IS-IS supports four different metric values – Default Metric, Delay, Expense, Error. Cisco IOS supports only default metric which has a default value of 10. The default metric is always set to 10 irrespective of the interface type (GigE or Serial etc.).

IS-IS Metric Styles

Narrow

• Default metric type.
• Metric default is 10 for each interface.
• Range for narrow metric range for an interface is 1 to 63 (6 bits).
• The maximum total value of all hops can be 1023 (10 bits)

Wide

• Wide metric type expands the metric to use 24 bits for TLV-22.
• The new metric style, link metrics can have a maximum value of 16,777,215 with a total path metric of 4,261,412,864.
• Cisco recommends running the wide metric style.
• If there is a mismatch between metric styles, the adjacency will be maintained, but routes will not be accepted with different metric style.
• Wide metric is required for MPLS TE and Multi topology configuration.

Transitional

• One way to transition to a different metric-style is by configuring all routers to metric-style transitional.
• Once all routers are sent you can change to either narrow or wide style.
• During the transitional phase, both types will be recognized.

IS-IS Topology Types

Single Topology – Single Topology IS-IS is used when multiple protocol stacks, such as IPv4 and IPv6, are configured in an identical 1:1 basis on all interfaces in the topology.

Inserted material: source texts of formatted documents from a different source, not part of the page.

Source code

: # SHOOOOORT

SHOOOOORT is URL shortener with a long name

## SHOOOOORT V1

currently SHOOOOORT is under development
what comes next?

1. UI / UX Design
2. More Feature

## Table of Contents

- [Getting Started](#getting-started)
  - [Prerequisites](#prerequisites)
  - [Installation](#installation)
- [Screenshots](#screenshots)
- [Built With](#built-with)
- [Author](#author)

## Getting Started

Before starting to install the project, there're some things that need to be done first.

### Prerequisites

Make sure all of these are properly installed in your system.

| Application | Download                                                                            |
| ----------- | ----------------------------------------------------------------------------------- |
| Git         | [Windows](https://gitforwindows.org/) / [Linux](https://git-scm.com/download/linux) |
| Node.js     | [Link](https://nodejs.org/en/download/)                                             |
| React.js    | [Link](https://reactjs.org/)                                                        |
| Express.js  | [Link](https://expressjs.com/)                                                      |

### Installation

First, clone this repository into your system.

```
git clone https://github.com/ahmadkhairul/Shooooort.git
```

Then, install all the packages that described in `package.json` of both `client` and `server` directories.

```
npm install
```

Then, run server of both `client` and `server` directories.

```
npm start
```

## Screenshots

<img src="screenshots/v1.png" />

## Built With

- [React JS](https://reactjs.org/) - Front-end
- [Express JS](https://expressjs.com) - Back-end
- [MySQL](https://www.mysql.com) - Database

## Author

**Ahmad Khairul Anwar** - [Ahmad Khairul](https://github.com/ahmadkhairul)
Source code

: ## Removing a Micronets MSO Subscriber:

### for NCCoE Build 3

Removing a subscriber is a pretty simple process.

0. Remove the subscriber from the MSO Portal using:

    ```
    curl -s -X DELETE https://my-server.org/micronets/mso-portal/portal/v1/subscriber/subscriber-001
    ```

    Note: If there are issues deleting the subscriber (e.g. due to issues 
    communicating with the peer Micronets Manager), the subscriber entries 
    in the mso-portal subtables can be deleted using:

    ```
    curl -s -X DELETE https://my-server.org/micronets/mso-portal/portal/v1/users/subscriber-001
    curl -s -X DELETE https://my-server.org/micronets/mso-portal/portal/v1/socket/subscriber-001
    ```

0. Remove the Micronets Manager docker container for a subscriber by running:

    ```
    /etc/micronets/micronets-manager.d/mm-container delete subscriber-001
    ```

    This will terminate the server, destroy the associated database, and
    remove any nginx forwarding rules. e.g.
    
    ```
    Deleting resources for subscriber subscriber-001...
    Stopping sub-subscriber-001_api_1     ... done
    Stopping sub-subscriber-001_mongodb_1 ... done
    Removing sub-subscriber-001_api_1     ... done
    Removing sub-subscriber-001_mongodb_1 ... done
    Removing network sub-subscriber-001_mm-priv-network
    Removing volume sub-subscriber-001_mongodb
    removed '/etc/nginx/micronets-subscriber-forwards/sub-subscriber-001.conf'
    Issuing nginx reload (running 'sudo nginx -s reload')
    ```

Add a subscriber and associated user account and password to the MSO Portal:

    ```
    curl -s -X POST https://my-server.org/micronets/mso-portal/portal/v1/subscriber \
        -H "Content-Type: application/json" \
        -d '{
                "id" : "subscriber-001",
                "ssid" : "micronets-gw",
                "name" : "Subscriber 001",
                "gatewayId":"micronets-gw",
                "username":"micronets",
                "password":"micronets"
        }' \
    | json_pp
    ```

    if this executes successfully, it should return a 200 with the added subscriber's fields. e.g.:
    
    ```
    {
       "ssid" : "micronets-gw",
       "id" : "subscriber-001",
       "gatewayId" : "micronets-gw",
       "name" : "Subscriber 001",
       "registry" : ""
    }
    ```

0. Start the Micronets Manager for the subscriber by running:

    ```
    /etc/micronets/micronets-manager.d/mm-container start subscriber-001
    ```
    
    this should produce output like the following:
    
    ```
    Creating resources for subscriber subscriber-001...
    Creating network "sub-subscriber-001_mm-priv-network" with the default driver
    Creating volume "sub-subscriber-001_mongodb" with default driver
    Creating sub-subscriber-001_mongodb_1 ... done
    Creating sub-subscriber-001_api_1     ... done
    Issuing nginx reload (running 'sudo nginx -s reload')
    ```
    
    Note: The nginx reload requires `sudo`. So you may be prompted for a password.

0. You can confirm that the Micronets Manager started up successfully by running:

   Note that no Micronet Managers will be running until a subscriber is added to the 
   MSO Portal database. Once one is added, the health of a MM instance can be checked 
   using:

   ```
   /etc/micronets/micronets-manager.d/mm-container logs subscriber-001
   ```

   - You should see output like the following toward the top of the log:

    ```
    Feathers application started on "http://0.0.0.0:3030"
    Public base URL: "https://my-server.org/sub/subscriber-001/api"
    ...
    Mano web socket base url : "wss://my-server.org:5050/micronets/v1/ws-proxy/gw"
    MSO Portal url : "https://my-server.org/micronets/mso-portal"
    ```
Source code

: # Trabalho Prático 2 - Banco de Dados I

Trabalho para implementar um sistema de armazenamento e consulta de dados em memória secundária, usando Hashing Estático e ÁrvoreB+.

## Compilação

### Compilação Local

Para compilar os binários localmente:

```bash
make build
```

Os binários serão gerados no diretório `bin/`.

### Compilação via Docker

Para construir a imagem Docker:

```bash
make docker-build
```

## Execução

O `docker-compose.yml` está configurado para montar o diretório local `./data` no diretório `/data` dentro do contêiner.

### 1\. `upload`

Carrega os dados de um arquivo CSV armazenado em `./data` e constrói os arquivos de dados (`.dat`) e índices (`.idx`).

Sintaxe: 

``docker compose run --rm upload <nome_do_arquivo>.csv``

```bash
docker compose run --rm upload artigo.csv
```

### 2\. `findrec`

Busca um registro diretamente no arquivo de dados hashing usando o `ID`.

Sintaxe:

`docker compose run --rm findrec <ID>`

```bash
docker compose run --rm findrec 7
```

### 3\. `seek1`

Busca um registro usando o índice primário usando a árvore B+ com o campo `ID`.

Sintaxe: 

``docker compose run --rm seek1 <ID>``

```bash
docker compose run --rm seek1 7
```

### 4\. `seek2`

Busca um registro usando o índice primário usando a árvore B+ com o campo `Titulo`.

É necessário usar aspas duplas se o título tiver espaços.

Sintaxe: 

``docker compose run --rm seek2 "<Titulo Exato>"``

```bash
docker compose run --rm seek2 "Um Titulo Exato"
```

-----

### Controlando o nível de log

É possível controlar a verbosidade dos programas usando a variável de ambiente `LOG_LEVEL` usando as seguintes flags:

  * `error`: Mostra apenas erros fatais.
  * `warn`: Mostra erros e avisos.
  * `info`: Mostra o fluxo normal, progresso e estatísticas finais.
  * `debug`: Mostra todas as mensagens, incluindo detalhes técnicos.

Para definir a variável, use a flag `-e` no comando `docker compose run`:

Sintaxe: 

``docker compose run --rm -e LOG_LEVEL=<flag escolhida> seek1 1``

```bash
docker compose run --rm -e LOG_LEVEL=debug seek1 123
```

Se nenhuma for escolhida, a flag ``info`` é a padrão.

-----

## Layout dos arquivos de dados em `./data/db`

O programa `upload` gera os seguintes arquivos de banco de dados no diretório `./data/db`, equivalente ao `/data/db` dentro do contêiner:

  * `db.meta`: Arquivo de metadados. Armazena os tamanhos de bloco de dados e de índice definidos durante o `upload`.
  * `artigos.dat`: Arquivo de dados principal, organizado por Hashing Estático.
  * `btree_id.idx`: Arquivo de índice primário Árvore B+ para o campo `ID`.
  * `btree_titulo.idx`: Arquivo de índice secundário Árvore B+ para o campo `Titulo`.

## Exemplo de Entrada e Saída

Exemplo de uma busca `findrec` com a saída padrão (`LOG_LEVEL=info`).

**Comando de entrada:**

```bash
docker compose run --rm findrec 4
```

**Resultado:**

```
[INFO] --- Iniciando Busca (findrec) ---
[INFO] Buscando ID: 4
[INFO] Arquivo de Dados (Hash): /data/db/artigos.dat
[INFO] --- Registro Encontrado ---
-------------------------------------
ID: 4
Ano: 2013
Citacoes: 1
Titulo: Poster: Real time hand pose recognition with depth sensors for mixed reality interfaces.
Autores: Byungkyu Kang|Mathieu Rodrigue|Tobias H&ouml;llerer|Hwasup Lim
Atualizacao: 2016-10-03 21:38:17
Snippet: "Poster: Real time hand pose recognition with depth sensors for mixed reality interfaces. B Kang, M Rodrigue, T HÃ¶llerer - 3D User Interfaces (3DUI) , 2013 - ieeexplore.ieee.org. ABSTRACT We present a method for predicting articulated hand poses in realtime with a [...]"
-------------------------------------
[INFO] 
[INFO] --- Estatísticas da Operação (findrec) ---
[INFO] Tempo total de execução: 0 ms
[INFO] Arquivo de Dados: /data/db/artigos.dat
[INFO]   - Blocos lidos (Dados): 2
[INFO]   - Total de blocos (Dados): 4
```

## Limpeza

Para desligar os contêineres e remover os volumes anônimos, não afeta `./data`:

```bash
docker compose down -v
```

It allows a single SPF calculation to apply to both protocol stacks at the same time, simplifying the database calculation and protocol overhead of IS-IS.  By default, IS-IS instances runs in  Single Topology mode with regular Cisco IOS, and Multi Topology mode with Cisco IOS XR. These modes are not compatible with each other and must be configured to match, or to run in transition mode.

Multi Topology – This method is used when transitioning to IPv6 or when different routing topologies are necessary for IPv4 and IPv6 address family.  Each protocol stack maintain separate database structures and use separate SPF runs, which means that one topology is independent of another.

IS-IS Authentication

• Clear Text
• MD5